> Exercise goal
Begin at the line containing "k \le p-1$." in the entries below and end at the line containing "r \times w \mod p$."; transcribe that range exactly and nothing outside it.
Top of Extracted material
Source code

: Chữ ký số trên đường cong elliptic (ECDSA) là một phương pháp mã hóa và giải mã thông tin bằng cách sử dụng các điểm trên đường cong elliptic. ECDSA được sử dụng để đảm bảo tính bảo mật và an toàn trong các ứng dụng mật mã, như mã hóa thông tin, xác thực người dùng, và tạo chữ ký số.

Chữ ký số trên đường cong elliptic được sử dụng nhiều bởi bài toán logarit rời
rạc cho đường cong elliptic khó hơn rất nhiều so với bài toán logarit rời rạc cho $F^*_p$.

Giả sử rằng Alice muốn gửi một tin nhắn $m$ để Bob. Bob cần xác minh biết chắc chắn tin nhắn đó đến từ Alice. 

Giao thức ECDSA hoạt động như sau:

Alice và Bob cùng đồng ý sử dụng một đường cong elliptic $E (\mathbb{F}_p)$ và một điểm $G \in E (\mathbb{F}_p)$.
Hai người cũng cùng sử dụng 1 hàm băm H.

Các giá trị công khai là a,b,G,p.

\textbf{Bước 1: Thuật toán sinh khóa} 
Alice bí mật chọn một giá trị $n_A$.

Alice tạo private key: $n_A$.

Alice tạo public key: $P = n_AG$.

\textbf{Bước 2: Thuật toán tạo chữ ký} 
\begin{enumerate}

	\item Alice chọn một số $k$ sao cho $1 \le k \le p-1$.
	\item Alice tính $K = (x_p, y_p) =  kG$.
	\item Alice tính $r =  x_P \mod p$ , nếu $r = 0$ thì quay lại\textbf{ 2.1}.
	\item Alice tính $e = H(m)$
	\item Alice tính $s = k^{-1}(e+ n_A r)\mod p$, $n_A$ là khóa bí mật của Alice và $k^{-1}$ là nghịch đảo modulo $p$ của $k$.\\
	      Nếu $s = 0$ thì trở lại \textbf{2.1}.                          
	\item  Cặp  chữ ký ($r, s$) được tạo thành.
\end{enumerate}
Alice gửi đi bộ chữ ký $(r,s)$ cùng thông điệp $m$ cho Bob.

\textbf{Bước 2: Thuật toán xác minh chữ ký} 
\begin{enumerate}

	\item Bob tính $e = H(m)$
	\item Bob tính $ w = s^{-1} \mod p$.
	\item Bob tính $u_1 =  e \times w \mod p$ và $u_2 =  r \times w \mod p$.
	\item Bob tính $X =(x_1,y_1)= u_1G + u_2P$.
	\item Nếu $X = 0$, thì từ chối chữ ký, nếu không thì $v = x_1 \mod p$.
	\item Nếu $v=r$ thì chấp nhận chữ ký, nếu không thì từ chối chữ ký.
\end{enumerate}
Bottom of Extracted material
> Result below
	\item Alice chọn một số $k$ sao cho $1 \le k \le p-1$.
	\item Alice tính $K = (x_p, y_p) =  kG$.
	\item Alice tính $r =  x_P \mod p$ , nếu $r = 0$ thì quay lại\textbf{ 2.1}.
	\item Alice tính $e = H(m)$
	\item Alice tính $s = k^{-1}(e+ n_A r)\mod p$, $n_A$ là khóa bí mật của Alice và $k^{-1}$ là nghịch đảo modulo $p$ của $k$.\\
	      Nếu $s = 0$ thì trở lại \textbf{2.1}.                          
	\item  Cặp  chữ ký ($r, s$) được tạo thành.
\end{enumerate}
Alice gửi đi bộ chữ ký $(r,s)$ cùng thông điệp $m$ cho Bob.

\textbf{Bước 2: Thuật toán xác minh chữ ký} 
\begin{enumerate}

	\item Bob tính $e = H(m)$
	\item Bob tính $ w = s^{-1} \mod p$.
	\item Bob tính $u_1 =  e \times w \mod p$ và $u_2 =  r \times w \mod p$.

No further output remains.